TAN: Could this have been avoided?
PdM: I’m not going to answer that question from my vantage point, but I am going to say that we are prepared to offer technical help, exchanges, conservation materials, whatever it takes. One of the great concerns also is that a lot of the gold objects may well be melted down, and somewhere rewards have to be offered. Those who hold these gold objects must be made to realise that there’s going to be no market giving the object a higher value as an antiquity than as gold. Then a mechanism has to be found so that these people don’t melt it down, so they can exchange it for money and it can be returned to the museum.
TAN: Can you think of museums that might seek to own some of these objects?
PdM: Of course not. The Association of Art Museum Directors (AAMD) strongly advocates that any object that they suspect comes from the Iraq Museum should be reported. We’re opening an AAMD website so anybody can post missing objects.

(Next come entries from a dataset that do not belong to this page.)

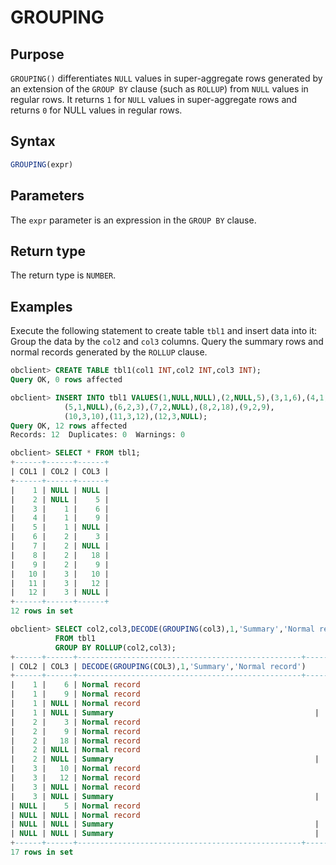 # GROUPING

## Purpose

`GROUPING()` differentiates `NULL` values in super-aggregate rows generated by an extension of the `GROUP BY` clause (such as `ROLLUP`) from `NULL` values in regular rows. It returns `1` for `NULL` values in super-aggregate rows and returns `0` for NULL values in regular rows.

## Syntax

```sql
GROUPING(expr)
```

## Parameters

The `expr` parameter is an expression in the `GROUP BY` clause.

## Return type

The return type is `NUMBER`.

## Examples

Execute the following statement to create table `tbl1` and insert data into it: Group the data by the `col2` and `col3` columns. Query the summary rows and normal records generated by the `ROLLUP` clause.

```sql
obclient> CREATE TABLE tbl1(col1 INT,col2 INT,col3 INT);
Query OK, 0 rows affected

obclient> INSERT INTO tbl1 VALUES(1,NULL,NULL),(2,NULL,5),(3,1,6),(4,1,9),
            (5,1,NULL),(6,2,3),(7,2,NULL),(8,2,18),(9,2,9),
            (10,3,10),(11,3,12),(12,3,NULL);
Query OK, 12 rows affected
Records: 12  Duplicates: 0  Warnings: 0

obclient> SELECT * FROM tbl1;
+------+------+------+
| COL1 | COL2 | COL3 |
+------+------+------+
|    1 | NULL | NULL |
|    2 | NULL |    5 |
|    3 |    1 |    6 |
|    4 |    1 |    9 |
|    5 |    1 | NULL |
|    6 |    2 |    3 |
|    7 |    2 | NULL |
|    8 |    2 |   18 |
|    9 |    2 |    9 |
|   10 |    3 |   10 |
|   11 |    3 |   12 |
|   12 |    3 | NULL |
+------+------+------+
12 rows in set

obclient> SELECT col2,col3,DECODE(GROUPING(col3),1,'Summary','Normal record'),COUNT(*)
          FROM tbl1
          GROUP BY ROLLUP(col2,col3);
+------+------+--------------------------------------------------+----------+
| COL2 | COL3 | DECODE(GROUPING(COL3),1,'Summary','Normal record')       | COUNT(*) |
+------+------+--------------------------------------------------+----------+
|    1 |    6 | Normal record                                         |        1 |
|    1 |    9 | Normal record                                         |        1 |
|    1 | NULL | Normal record                                         |        1 |
|    1 | NULL | Summary                                             |        3 |
|    2 |    3 | Normal record                                         |        1 |
|    2 |    9 | Normal record                                         |        1 |
|    2 |   18 | Normal record                                         |        1 |
|    2 | NULL | Normal record                                         |        1 |
|    2 | NULL | Summary                                             |        4 |
|    3 |   10 | Normal record                                         |        1 |
|    3 |   12 | Normal record                                         |        1 |
|    3 | NULL | Normal record                                         |        1 |
|    3 | NULL | Summary                                             |        3 |
| NULL |    5 | Normal record                                         |        1 |
| NULL | NULL | Normal record                                         |        1 |
| NULL | NULL | Summary                                             |        2 |
| NULL | NULL | Summary                                             |       12 |
+------+------+--------------------------------------------------+----------+
17 rows in set
```
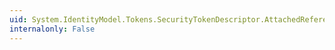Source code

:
 ```yaml
---
uid: System.IdentityModel.Tokens.SecurityTokenDescriptor.AttachedReference
internalonly: False
---
```


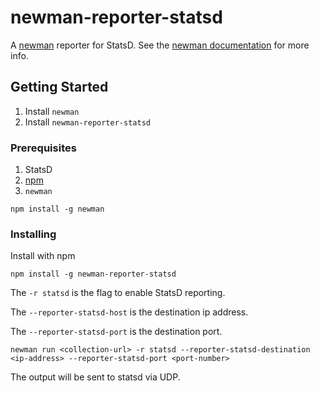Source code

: # newman-reporter-statsd
A [newman](https://github.com/postmanlabs/newman) reporter for StatsD.  See the [newman documentation](https://www.getpostman.com/docs/postman/collection_runs/command_line_integration_with_newman) for more info.

## Getting Started

1. Install `newman`
2. Install `newman-reporter-statsd`

### Prerequisites

1. StatsD
2. [npm](https://www.npmjs.com/)
3. `newman`

```
npm install -g newman
```

### Installing

Install with npm

```
npm install -g newman-reporter-statsd
```

The `-r statsd` is the flag to enable StatsD reporting.

The `--reporter-statsd-host` is the destination ip address.

The `--reporter-statsd-port` is the destination port.

```
newman run <collection-url> -r statsd --reporter-statsd-destination <ip-address> --reporter-statsd-port <port-number>
```

The output will be sent to statsd via UDP.
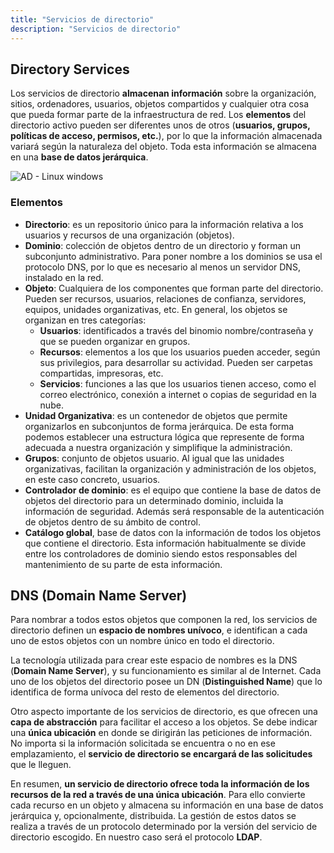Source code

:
 ```yaml
---
title: "Servicios de directorio"
description: "Servicios de directorio"
---
```


## Directory Services

Los servicios de directorio **almacenan información** sobre la organización, sitios, ordenadores, usuarios, objetos compartidos y cualquier otra cosa que pueda formar parte de la infraestructura de red. Los **elementos** del directorio activo pueden ser diferentes unos de otros (**usuarios, grupos, políticas de acceso, permisos, etc.**), por lo que la información almacenada variará según la naturaleza del objeto. Toda esta información se almacena en una **base de datos jerárquica**.


![AD - Linux windows](https://i0.wp.com/blog.ragasys.es/wp-content/uploads/2024/03/servicios_dircetorios_logo.png?w=828&ssl=1)
### Elementos
  - **Directorio**: es un repositorio único para la información relativa a los usuarios y recursos de una organización (objetos).
  - **Dominio**: colección de objetos dentro de un directorio y forman un subconjunto administrativo. Para poner nombre a los dominios se usa el protocolo DNS, por lo que es necesario al menos un servidor DNS, instalado en la red.
  - **Objeto**: Cualquiera de los componentes que forman parte del directorio. Pueden ser recursos, usuarios, relaciones de confianza, servidores, equipos, unidades organizativas, etc. 
En general, los objetos se organizan en tres categorías:
    - **Usuarios**: identificados a través del binomio nombre/contraseña y que se pueden organizar en grupos. 
    - **Recursos**: elementos a los que los usuarios pueden acceder, según sus privilegios,   para   desarrollar   su   actividad.   Pueden   ser   carpetas compartidas, impresoras, etc.
    - **Servicios**: funciones a las que los usuarios tienen acceso, como el correo electrónico, conexión a internet o copias de seguridad en la nube. 
  - **Unidad  Organizativa**:  es  un  contenedor  de  objetos  que  permite  organizarlos  en subconjuntos de forma jerárquica. De esta forma podemos establecer una estructura lógica que represente de forma adecuada a nuestra organización y simplifique la administración.
  -   **Grupos**: conjunto de objetos usuario. Al igual que las unidades organizativas, facilitan la organización y administración de los objetos, en este caso concreto, usuarios.
  -   **Controlador de dominio**: es el equipo que contiene la base de datos de objetos del directorio  para  un  determinado  dominio,  incluida  la  información  de  seguridad. Además será responsable de la autenticación de objetos dentro de su ámbito de control.
  -  **Catálogo global**, base de datos con la información de todos los objetos que contiene el directorio.  Esta  información  habitualmente  se  divide  entre  los  controladores  de dominio  siendo  estos  responsables  del  mantenimiento  de  su  parte  de  esta información.
  
  ## DNS (Domain Name Server)
  
  Para  nombrar  a  todos  estos  objetos  que  componen  la  red,  los  servicios  de directorio definen un **espacio de nombres unívoco**, e identifican a cada uno de estos objetos con un nombre único en todo el directorio.

  La tecnología utilizada para crear este espacio de nombres es la DNS (**Domain Name Server**), y su funcionamiento es similar al de Internet. Cada uno de los objetos del directorio posee un DN (**Distinguished Name**) que lo identifica de forma unívoca del resto de elementos del directorio.

  Otro aspecto importante de los servicios de directorio, es que ofrecen una **capa de abstracción** para facilitar el acceso a los objetos. Se debe indicar una **única ubicación** en donde se dirigirán las peticiones de información. No importa si la información solicitada se encuentra o no en ese emplazamiento, el **servicio de directorio se encargará de las solicitudes** que le lleguen.
  
  En  resumen,  **un  servicio  de  directorio  ofrece  toda  la  información  de  los recursos de la red a través de una única ubicación**. Para ello convierte cada recurso  en  un  objeto  y  almacena  su  información  en  una  base  de  datos jerárquica y, opcionalmente, distribuida. La gestión de estos datos se realiza a través de un protocolo determinado por la versión del servicio de directorio escogido. En nuestro caso será el protocolo **LDAP**.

But after Kabul and now Baghdad, you have to reconsider whether having all of your eggs in one basket is the best thing. If you’re able to study and still see great material from Iraq in the British Museum, in Berlin, in the University of Pennsylvania, in the Met and in the Louvre, it’s the result of joint excavations. I think that Iraq should be open once again to joint archaeological excavations. This extreme position that everything should be kept in the place of origin has been shown to be a very perilous one. The archaeological community is going to have to sit down with the museum community and work out intelligent and reasonable proposals that do not have ideology at stake but the value of knowledge and the preservation of these great antiquities.
You can see great Nimrud ivories because we participated in the excavation of Nimrud and there was partage; a number of them are here and a number at the British Museum, and a number of them at the Iraq Museum. Probably the last have now been destroyed.
TAN: After Desert Storm in 1991, reliefs were hacked out of sites like Nimrud by looters. Pieces were found in Amman, and some of those were returned. Those sites risk being looted today. Do you have any suggestions about how those sites might avoid falling victim to the same fate that’s hit Baghdad?
PdM: I don’t have any battalions to send. I’m sitting here in New York at 82nd and Fifth. All I can do is raise my voice and implore international organisations and the US and British government to think of the heritage of mankind.
The sack of Baghdad turns our forthcoming exhibition, “Art of the first cities”, about the third millennium BC in the Tigris-Euphrates Valley, into a Noah’s Ark kind of show, sadly, I wish it didn’t.